ENH: Add non-negative reconciliation heuristic for MinTraceSparse

[christophertitchen]

This PR adds a non-negative reconciliation heuristic for sparse minimum trace reconciliation, which currently is not supported in the fit method for MinTraceSparse. I have implemented something similar in my job as the time series we deal with are inherently non-negative in nature, as they are across many industries, and thought it would be useful. It is fast and guarantees non-negative coherence at the expense of producing an approximate solution with potentially ill-defined mathematical properties. However, the goal of such a transformation is to align forecasts with their use in practice for the users of our forecasts, not necessarily improve accuracy, which is a nice additional benefit that in my experience actually happens rather frequently.

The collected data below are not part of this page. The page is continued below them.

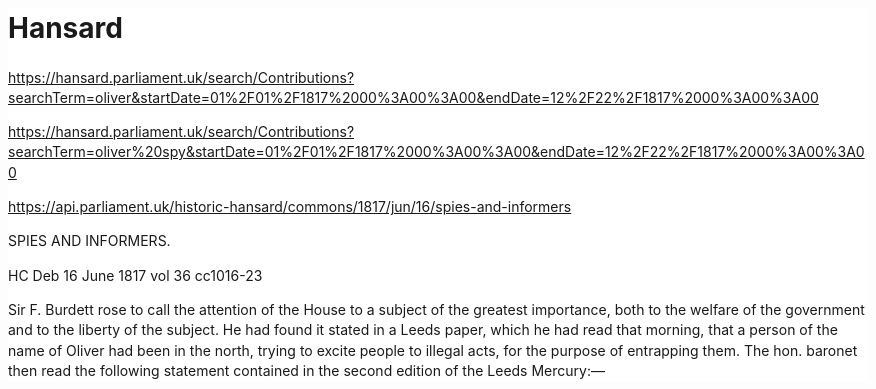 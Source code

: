 # Hansard


https://hansard.parliament.uk/search/Contributions?searchTerm=oliver&startDate=01%2F01%2F1817%2000%3A00%3A00&endDate=12%2F22%2F1817%2000%3A00%3A00

https://hansard.parliament.uk/search/Contributions?searchTerm=oliver%20spy&startDate=01%2F01%2F1817%2000%3A00%3A00&endDate=12%2F22%2F1817%2000%3A00%3A00



https://api.parliament.uk/historic-hansard/commons/1817/jun/16/spies-and-informers

SPIES AND INFORMERS.

HC Deb 16 June 1817 vol 36 cc1016-23

Sir F. Burdett rose to call the attention of the House to a subject of the greatest importance, both to the welfare of the government and to the liberty of the subject. He had found it stated in a Leeds paper, which he had read that morning, that a person of the name of Oliver had been in the north, trying to excite people to illegal acts, for the purpose of entrapping them. The hon. baronet then read the following statement contained in the second edition of the Leeds Mercury:—
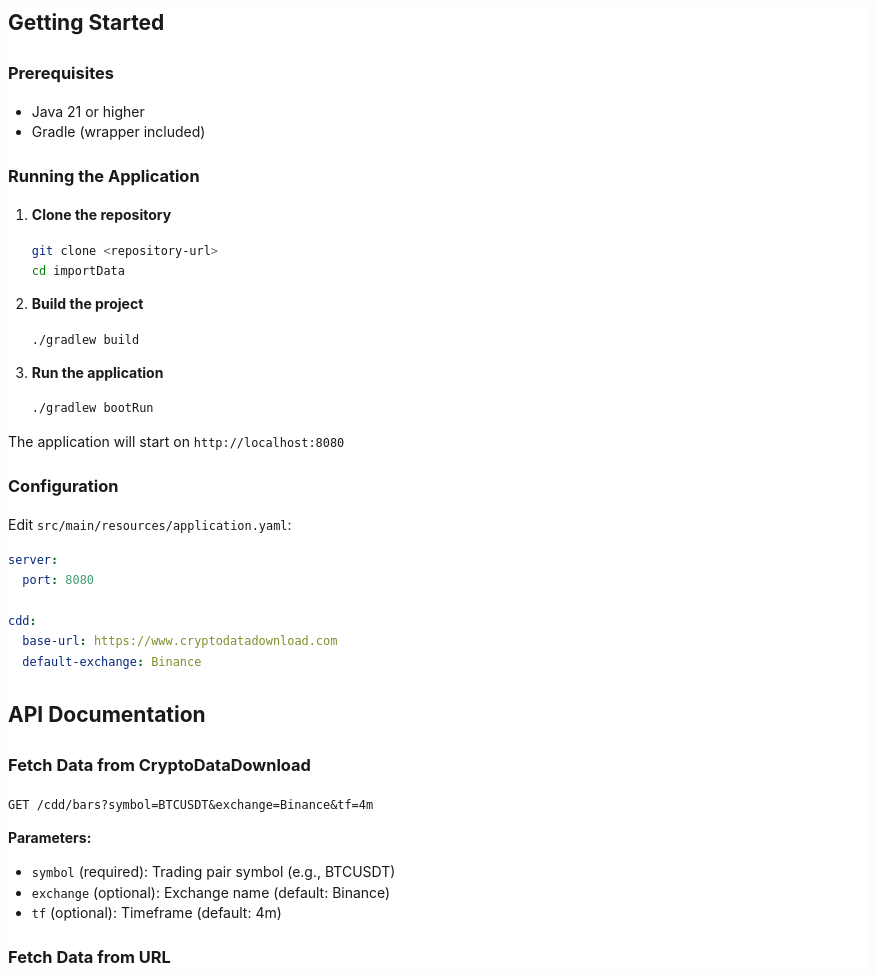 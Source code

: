 ## Getting Started

### Prerequisites
- Java 21 or higher
- Gradle (wrapper included)

### Running the Application

1. **Clone the repository**
   ```bash
   git clone <repository-url>
   cd importData
   ```

2. **Build the project**
   ```bash
   ./gradlew build
   ```

3. **Run the application**
   ```bash
   ./gradlew bootRun
   ```

The application will start on `http://localhost:8080`

### Configuration

Edit `src/main/resources/application.yaml`:

```yaml
server:
  port: 8080

cdd:
  base-url: https://www.cryptodatadownload.com
  default-exchange: Binance
```

## API Documentation

### Fetch Data from CryptoDataDownload

```http
GET /cdd/bars?symbol=BTCUSDT&exchange=Binance&tf=4m
```

**Parameters:**
- `symbol` (required): Trading pair symbol (e.g., BTCUSDT)
- `exchange` (optional): Exchange name (default: Binance)
- `tf` (optional): Timeframe (default: 4m)

### Fetch Data from URL
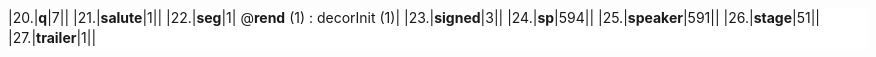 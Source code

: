 |20.|__q__|7||
|21.|__salute__|1||
|22.|__seg__|1| @__rend__ (1) : decorInit (1)|
|23.|__signed__|3||
|24.|__sp__|594||
|25.|__speaker__|591||
|26.|__stage__|51||
|27.|__trailer__|1||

We can expand this further in the future by implementing a sparse non-negative least squares solver—there seem to be a few nice examples of this in the signal processing space.

Step 1: Clip the base forecasts to remove any negative point forecasts, which of course does not guarantee non-negativity in the minimum trace method, but nonetheless provides a good starting point.

$\alpha_{h} = \begin{cases} \hat{y}_{i,h} & \text{if } \hat{y}_{i,h} \gt 0 \\ 0 & \text{otherwise} \end{cases}$

Step 2: Although it is now sufficient to ensure that all of the entries in $P$ are positive, as it is implemented as a linear operator, we solve the sparse linear system iteratively as usual using BiCGSTAB. We could also try changing this to MINRES to exploit the symmetry of $\left( S'W^{-1}_{h}S \right)^{-1}$ in the future which has been more performant in my experience, but it can be finicky to find the relative tolerance that best balances speed with maximum error.

$\beta_{h} = S\left( S'W^{-1}_{h}S \right)^{-1}S'W^{-1}_{h}\alpha_{h}$

Step 3: We now have reconciled point forecasts which minimise the error variances of the coherent forecasts, but which may be negative, so we need to check if any of the coherent bottom level point forecasts are negative. If so, the bottom level negative forecasts are clipped.

$b_{h} = \begin{cases} \beta_{j,h} & \text{if } \beta_{j,h} \gt 0 \\ 0 & \text{otherwise} \end{cases}$

$j = \left\{ n_{a}, n_{a} + 1, \cdots , n_{a} + n_{b} - 1, n_{a} + n_{b} \right\}$

Step 4: Restore coherence by aggregating the non-negative bottom level reconciled forecasts across the data structure, which leads to an approximate solution as we used the leverages of the negative-containing $SP$ in the minimum variance unbiased estimator to generate $b_{h}$.

$\tilde{y}_{h}= Sb_{h}$

Step 5: This directly forces projection onto the non-negative coherent subspace, which can be equivalently and subsequently achieved by using the bottom-up reconciliation projection matrix. We also set $W$ appropriately for probabilistic reconciliation if required.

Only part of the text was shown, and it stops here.